[Information given]

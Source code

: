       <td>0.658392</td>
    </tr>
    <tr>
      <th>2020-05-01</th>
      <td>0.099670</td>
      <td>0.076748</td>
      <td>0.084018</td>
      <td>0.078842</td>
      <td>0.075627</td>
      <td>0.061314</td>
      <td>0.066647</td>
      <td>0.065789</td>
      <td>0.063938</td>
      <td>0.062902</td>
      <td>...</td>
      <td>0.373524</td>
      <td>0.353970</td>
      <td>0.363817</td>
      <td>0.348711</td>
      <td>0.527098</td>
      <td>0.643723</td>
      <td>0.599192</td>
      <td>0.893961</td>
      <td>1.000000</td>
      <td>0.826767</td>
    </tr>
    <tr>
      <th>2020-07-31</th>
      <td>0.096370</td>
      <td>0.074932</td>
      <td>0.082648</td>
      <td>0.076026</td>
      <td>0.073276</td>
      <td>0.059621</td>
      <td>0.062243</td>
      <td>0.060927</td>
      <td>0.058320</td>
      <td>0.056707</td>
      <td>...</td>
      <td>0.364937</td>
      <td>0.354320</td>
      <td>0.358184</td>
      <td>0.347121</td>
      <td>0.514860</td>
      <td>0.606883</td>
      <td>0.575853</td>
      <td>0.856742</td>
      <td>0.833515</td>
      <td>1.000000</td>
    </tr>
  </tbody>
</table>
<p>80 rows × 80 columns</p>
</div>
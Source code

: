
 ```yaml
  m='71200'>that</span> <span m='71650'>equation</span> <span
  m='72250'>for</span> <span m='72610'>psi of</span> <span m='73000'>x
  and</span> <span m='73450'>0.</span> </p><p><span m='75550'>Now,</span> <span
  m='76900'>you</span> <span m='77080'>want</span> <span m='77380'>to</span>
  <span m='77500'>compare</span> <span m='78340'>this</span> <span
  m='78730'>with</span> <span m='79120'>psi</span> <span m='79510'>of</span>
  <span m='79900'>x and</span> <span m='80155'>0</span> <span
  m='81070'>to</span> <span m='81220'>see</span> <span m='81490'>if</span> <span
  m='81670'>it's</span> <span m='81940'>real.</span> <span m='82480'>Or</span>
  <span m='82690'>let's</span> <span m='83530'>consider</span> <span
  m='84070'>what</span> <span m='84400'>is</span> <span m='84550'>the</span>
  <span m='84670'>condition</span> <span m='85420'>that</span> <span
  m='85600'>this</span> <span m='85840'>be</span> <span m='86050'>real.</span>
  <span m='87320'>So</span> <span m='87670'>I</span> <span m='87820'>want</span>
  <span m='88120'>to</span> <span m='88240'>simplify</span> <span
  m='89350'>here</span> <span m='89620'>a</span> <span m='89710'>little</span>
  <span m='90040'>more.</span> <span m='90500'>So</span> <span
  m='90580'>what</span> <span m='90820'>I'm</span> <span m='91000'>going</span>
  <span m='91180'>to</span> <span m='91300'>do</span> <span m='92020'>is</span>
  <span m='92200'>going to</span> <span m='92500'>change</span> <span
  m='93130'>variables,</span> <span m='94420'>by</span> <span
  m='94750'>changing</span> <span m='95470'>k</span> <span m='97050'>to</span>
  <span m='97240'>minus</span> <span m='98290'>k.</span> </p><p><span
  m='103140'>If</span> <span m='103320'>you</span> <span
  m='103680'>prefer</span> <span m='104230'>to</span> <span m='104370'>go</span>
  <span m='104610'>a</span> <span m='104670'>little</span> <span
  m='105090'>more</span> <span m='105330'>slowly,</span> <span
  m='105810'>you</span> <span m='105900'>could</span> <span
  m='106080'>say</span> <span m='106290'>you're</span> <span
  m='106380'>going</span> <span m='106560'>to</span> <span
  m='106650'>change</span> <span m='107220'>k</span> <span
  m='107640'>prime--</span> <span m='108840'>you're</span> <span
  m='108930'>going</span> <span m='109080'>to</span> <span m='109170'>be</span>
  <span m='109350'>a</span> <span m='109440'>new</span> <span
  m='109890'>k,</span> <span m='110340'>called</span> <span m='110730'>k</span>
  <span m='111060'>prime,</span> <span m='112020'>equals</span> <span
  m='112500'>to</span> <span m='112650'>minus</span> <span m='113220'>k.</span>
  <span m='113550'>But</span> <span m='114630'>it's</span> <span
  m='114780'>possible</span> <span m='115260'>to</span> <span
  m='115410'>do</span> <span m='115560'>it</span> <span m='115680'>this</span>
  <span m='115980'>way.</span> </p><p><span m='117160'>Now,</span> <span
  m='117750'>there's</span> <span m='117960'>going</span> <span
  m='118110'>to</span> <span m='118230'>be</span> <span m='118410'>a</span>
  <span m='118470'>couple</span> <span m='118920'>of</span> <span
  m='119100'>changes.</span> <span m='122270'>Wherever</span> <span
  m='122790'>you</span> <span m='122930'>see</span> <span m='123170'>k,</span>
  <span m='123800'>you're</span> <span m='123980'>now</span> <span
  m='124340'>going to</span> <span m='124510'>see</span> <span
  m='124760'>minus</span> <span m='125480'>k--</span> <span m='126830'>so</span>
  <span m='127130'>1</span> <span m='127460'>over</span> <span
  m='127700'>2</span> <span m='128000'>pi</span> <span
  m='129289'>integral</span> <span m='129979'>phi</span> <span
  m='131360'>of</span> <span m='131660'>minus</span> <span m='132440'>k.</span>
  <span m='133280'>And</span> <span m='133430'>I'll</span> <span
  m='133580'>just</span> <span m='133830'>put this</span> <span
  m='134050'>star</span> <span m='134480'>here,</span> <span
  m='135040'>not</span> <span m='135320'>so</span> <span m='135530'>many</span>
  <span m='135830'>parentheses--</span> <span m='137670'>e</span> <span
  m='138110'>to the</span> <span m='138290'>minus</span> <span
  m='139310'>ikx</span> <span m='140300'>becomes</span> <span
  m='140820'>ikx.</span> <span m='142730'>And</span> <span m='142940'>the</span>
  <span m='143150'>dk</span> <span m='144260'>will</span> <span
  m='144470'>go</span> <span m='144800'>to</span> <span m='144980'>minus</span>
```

[/Information given]

> **Task directions**
Word for word, give back all the lines above.

> **Problem solution**
Source code

:       <td>0.658392</td>
    </tr>
    <tr>
      <th>2020-05-01</th>
      <td>0.099670</td>
      <td>0.076748</td>
      <td>0.084018</td>
      <td>0.078842</td>
      <td>0.075627</td>
      <td>0.061314</td>
      <td>0.066647</td>
      <td>0.065789</td>
      <td>0.063938</td>
      <td>0.062902</td>
      <td>...</td>
      <td>0.373524</td>
      <td>0.353970</td>
      <td>0.363817</td>
      <td>0.348711</td>
      <td>0.527098</td>
      <td>0.643723</td>
      <td>0.599192</td>
      <td>0.893961</td>
      <td>1.000000</td>
      <td>0.826767</td>
    </tr>
    <tr>
      <th>2020-07-31</th>
      <td>0.096370</td>
      <td>0.074932</td>
      <td>0.082648</td>
      <td>0.076026</td>
      <td>0.073276</td>
      <td>0.059621</td>
      <td>0.062243</td>
      <td>0.060927</td>
      <td>0.058320</td>
      <td>0.056707</td>
      <td>...</td>
      <td>0.364937</td>
      <td>0.354320</td>
      <td>0.358184</td>
      <td>0.347121</td>
      <td>0.514860</td>
      <td>0.606883</td>
      <td>0.575853</td>
      <td>0.856742</td>
      <td>0.833515</td>
      <td>1.000000</td>
    </tr>
  </tbody>
</table>
<p>80 rows × 80 columns</p>
</div>
Source code

:
 ```yaml
  m='71200'>that</span> <span m='71650'>equation</span> <span
  m='72250'>for</span> <span m='72610'>psi of</span> <span m='73000'>x
  and</span> <span m='73450'>0.</span> </p><p><span m='75550'>Now,</span> <span
  m='76900'>you</span> <span m='77080'>want</span> <span m='77380'>to</span>
  <span m='77500'>compare</span> <span m='78340'>this</span> <span
  m='78730'>with</span> <span m='79120'>psi</span> <span m='79510'>of</span>
  <span m='79900'>x and</span> <span m='80155'>0</span> <span
  m='81070'>to</span> <span m='81220'>see</span> <span m='81490'>if</span> <span
  m='81670'>it's</span> <span m='81940'>real.</span> <span m='82480'>Or</span>
  <span m='82690'>let's</span> <span m='83530'>consider</span> <span
  m='84070'>what</span> <span m='84400'>is</span> <span m='84550'>the</span>
  <span m='84670'>condition</span> <span m='85420'>that</span> <span
  m='85600'>this</span> <span m='85840'>be</span> <span m='86050'>real.</span>
  <span m='87320'>So</span> <span m='87670'>I</span> <span m='87820'>want</span>
  <span m='88120'>to</span> <span m='88240'>simplify</span> <span
  m='89350'>here</span> <span m='89620'>a</span> <span m='89710'>little</span>
  <span m='90040'>more.</span> <span m='90500'>So</span> <span
  m='90580'>what</span> <span m='90820'>I'm</span> <span m='91000'>going</span>
  <span m='91180'>to</span> <span m='91300'>do</span> <span m='92020'>is</span>
  <span m='92200'>going to</span> <span m='92500'>change</span> <span
  m='93130'>variables,</span> <span m='94420'>by</span> <span
  m='94750'>changing</span> <span m='95470'>k</span> <span m='97050'>to</span>
  <span m='97240'>minus</span> <span m='98290'>k.</span> </p><p><span
  m='103140'>If</span> <span m='103320'>you</span> <span
  m='103680'>prefer</span> <span m='104230'>to</span> <span m='104370'>go</span>
  <span m='104610'>a</span> <span m='104670'>little</span> <span
  m='105090'>more</span> <span m='105330'>slowly,</span> <span
  m='105810'>you</span> <span m='105900'>could</span> <span
  m='106080'>say</span> <span m='106290'>you're</span> <span
  m='106380'>going</span> <span m='106560'>to</span> <span
  m='106650'>change</span> <span m='107220'>k</span> <span
  m='107640'>prime--</span> <span m='108840'>you're</span> <span
  m='108930'>going</span> <span m='109080'>to</span> <span m='109170'>be</span>
  <span m='109350'>a</span> <span m='109440'>new</span> <span
  m='109890'>k,</span> <span m='110340'>called</span> <span m='110730'>k</span>
  <span m='111060'>prime,</span> <span m='112020'>equals</span> <span
  m='112500'>to</span> <span m='112650'>minus</span> <span m='113220'>k.</span>
  <span m='113550'>But</span> <span m='114630'>it's</span> <span
  m='114780'>possible</span> <span m='115260'>to</span> <span
  m='115410'>do</span> <span m='115560'>it</span> <span m='115680'>this</span>
  <span m='115980'>way.</span> </p><p><span m='117160'>Now,</span> <span
  m='117750'>there's</span> <span m='117960'>going</span> <span
  m='118110'>to</span> <span m='118230'>be</span> <span m='118410'>a</span>
  <span m='118470'>couple</span> <span m='118920'>of</span> <span
  m='119100'>changes.</span> <span m='122270'>Wherever</span> <span
  m='122790'>you</span> <span m='122930'>see</span> <span m='123170'>k,</span>
  <span m='123800'>you're</span> <span m='123980'>now</span> <span
  m='124340'>going to</span> <span m='124510'>see</span> <span
  m='124760'>minus</span> <span m='125480'>k--</span> <span m='126830'>so</span>
  <span m='127130'>1</span> <span m='127460'>over</span> <span
  m='127700'>2</span> <span m='128000'>pi</span> <span
  m='129289'>integral</span> <span m='129979'>phi</span> <span
  m='131360'>of</span> <span m='131660'>minus</span> <span m='132440'>k.</span>
  <span m='133280'>And</span> <span m='133430'>I'll</span> <span
  m='133580'>just</span> <span m='133830'>put this</span> <span
  m='134050'>star</span> <span m='134480'>here,</span> <span
  m='135040'>not</span> <span m='135320'>so</span> <span m='135530'>many</span>
  <span m='135830'>parentheses--</span> <span m='137670'>e</span> <span
  m='138110'>to the</span> <span m='138290'>minus</span> <span
  m='139310'>ikx</span> <span m='140300'>becomes</span> <span
  m='140820'>ikx.</span> <span m='142730'>And</span> <span m='142940'>the</span>
  <span m='143150'>dk</span> <span m='144260'>will</span> <span
  m='144470'>go</span> <span m='144800'>to</span> <span m='144980'>minus</span>
```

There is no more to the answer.